Furthermore, the Dextroscope virtual reality environment helps bridge the gap between radiology and surgery - by allowing the radiologist to easily demonstrate to surgeons important 3D structures in a way that surgeons are familiar with.
 This demonstration capability makes it also useful as a base for medical educators in which to convey 3D information to students. In order to reach a larger group of people in a classroom or auditorium, a version was manufactured called Dextrobeam.

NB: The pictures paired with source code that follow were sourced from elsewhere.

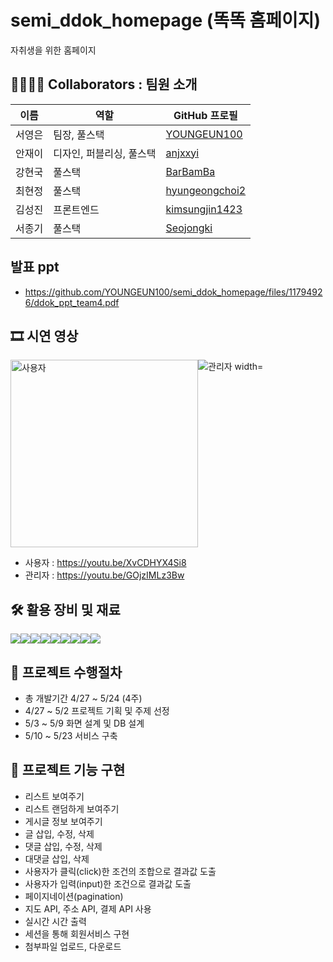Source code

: # semi_ddok_homepage (똑똑 홈페이지)
자취생을 위한 홈페이지
## 👨‍👩‍👦‍👦 Collaborators : 팀원 소개
| 이름       | 역할           | GitHub 프로필                               |
|------------|----------------|---------------------------------------------|
| 서영은     | 팀장, 풀스택    | [YOUNGEUN100](https://github.com/YOUNGEUN100) |
| 안재이     | 디자인, 퍼블리싱, 풀스택   | [anjxxyi](https://github.com/anjxxyi) |
| 강현국     | 풀스택          | [BarBamBa](https://github.com/BarBamBa) |
| 최현정     | 풀스택          | [hyungeongchoi2](https://github.com/hyungeongchoi2) |
| 김성진     | 프론트엔드      | [kimsungjin1423](https://github.com/kimsungjin1423) |
| 서종기     | 풀스택          | [Seojongki](https://github.com/Seojongki) |

## 발표 ppt
- https://github.com/YOUNGEUN100/semi_ddok_homepage/files/11794926/ddok_ppt_team4.pdf
## 🎞 시연 영상
<div style="display: flex; flex-direction: row;">
<img src="https://github.com/YOUNGEUN100/semi_ddok_homepage/assets/121986519/0b42cde0-9858-49f4-b929-1e422e5d5e49" alt="사용자" width="300"/>
<img src="https://github.com/YOUNGEUN100/semi_ddok_homepage/assets/121986519/997be35f-e4ba-4ad8-b41a-79ee1f7b8ccd" alt="관리자 width="300"/>
</div>


- 사용자 : https://youtu.be/XvCDHYX4Si8
- 관리자 : https://youtu.be/GOjzIMLz3Bw


## 🛠 활용 장비 및 재료
<div style="display: flex; flex-direction: row;">
<img src="https://img.shields.io/badge/HTML5-3DDC84?style=flat-square&logo=html&logoColor=white"/>
<img src="https://img.shields.io/badge/CSS3-3DDC84?style=flat-square&logo=css&logoColor=white"/>
<img src="https://img.shields.io/badge/JavaScript-3DDC84?style=flat-square&logo=JavaScript&logoColor=white"/>
<img src="https://img.shields.io/badge/jQuery-3DDC84?style=flat-square&logo=jQuery&logoColor=white"/>
<img src="https://img.shields.io/badge/Vue.js-3DDC84?style=flat-square&logo=Vue.js&logoColor=white"/>
<img src="https://img.shields.io/badge/Java-3DDC84?style=flat-square&logo=Java&logoColor=white"/>
<img src="https://img.shields.io/badge/MySql-3DDC84?style=flat-square&logo=MySql&logoColor=white"/>
<img src="https://img.shields.io/badge/SpringBoot-3DDC84?style=flat-square&logo=SpringBoot&logoColor=white"/>
<img src="https://img.shields.io/badge/MyBatis-3DDC84?style=flat-square&logo=MyBatis&logoColor=white"/>
</div>

## 📑 프로젝트 수행절차
- 총 개발기간 4/27 ~ 5/24 (4주)
- 4/27 ~ 5/2 프로젝트 기획 및 주제 선정
- 5/3 ~ 5/9 화면 설계 및 DB 설계
- 5/10 ~ 5/23 서비스 구축
## 📌 프로젝트 기능 구현
- 리스트 보여주기
- 리스트 랜덤하게 보여주기
- 게시글 정보 보여주기
- 글 삽입, 수정, 삭제
- 댓글 삽입, 수정, 삭제
- 대댓글 삽입, 삭제
- 사용자가 클릭(click)한 조건의 조합으로 결과값 도출
- 사용자가 입력(input)한 조건으로 결과값 도출
- 페이지네이션(pagination)
- 지도 API, 주소 API, 결제 API 사용
- 실시간 시간 출력
- 세션을 통해 회원서비스 구현
- 첨부파일 업로드, 다운로드
##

The Dextroscope was installed, (among other medical and research institutions) at:

| Medical/research institution | Main use |
|---|---|
| Hirslanden Hospital (Zurich, Switzerland) | Neurosurgery |
| St Louis University Hospital (St Louis, US) | Neurosurgery |
| Stanford University Medical Center (San Francisco, US) | Neurosurgery and craniomaxillofacial surgery |
| Johns Hopkins Hospital (Baltimore, US) | Radiology research |
| Rutgers New Jersey Medical School (Newark, US) | Neurosurgery, ENT |
| Hospital of the University of Pennsylvania (Philadelphia, US) | Neurosurgery and cardiovascular radiology |
| Weill Cornell Brain and Spine Center (New York, US) | Neurosurgery |
| Johannes Gutenberg University Mainz (Germany) | Neurosurgery and medical education |
| Hospital del Mar (Barcelona, Spain) | Neurosurgery |
| Université Catholique de Louvain, Cliniques Universitaires St-Luc (Brussels, Belgium) | Neurosurgery |
| Istituto Neurologico C. Besta (Milan, Italy) | Neurosurgery |
| Royal London Hospital (London, UK) | Neurosurgery |
| Faculty of Medicine, University of Barcelona (Barcelona, Spain) | Neurosurgery research & neuroanatomy |
| Inselpital (Bern, Switzerland) | ENT |
| School of Medicine, University of Split (Split, Croatia) | Neurophysiology research |
| National Neuroscience Institute (Singapore) | Neurosurgery |
| SINAPSE Institute (Singapore) | Neurosurgery research |
| Prince of Wales Hospital (Hong Kong) | Neurosurgery and orthopedics |
| Hua Shan Hospital (Shanghai, China) | Neurosurgery |
| Advanced Surgery Training Centre of the National University Hospital (Singapore) | Medical education |
| Fujian Medical University (Fuzhou, China) | Neurosurgery and maxillofacial surgery |

== Dextroscope in the operating room: DEX-Ray ==
The Dextroscope was a pre-operative planning system which created 3D patient-specific virtual models. To bring the patient data into the operating room, in particular to neurosurgery, the DEX-Ray augmented reality neurosurgical navigation system was developed in 2006-2008. DEX-Ray overlaid 3D virtual patient information over a video stream obtained from a proprietary handheld tracked video probe designed by the company. This allowed image guidance by displaying co-registered planning data over the real images of the patient seen by the video camera, so that the clinician had 'see-through' visualization on the patient's head, and helped plan the craniotomy and guide during the intervention. The DEX-Ray was clinically tested at the Singapore National Neuroscience Institute (Singapore) and at the Hospital Clinic Barcelona (Spain). It was not released as a commercial product.

== Commercialization ==
The Dextroscope and Dextrobeam were products of Volume Interactions Pte Ltd (a member of the Bracco Group), a company spun-off from the Kent Ridge Digital Labs research institute in Singapore. They received USA FDA 510(K) - class II (2002) clearance, CE Marking - class I (2002), China SFDA Registration - class II (2004) and Taiwan Registration - type P (Radiology) (2007). For a comprehensive overview of the Dextroscope refer to the Springer International Publishing book chaper.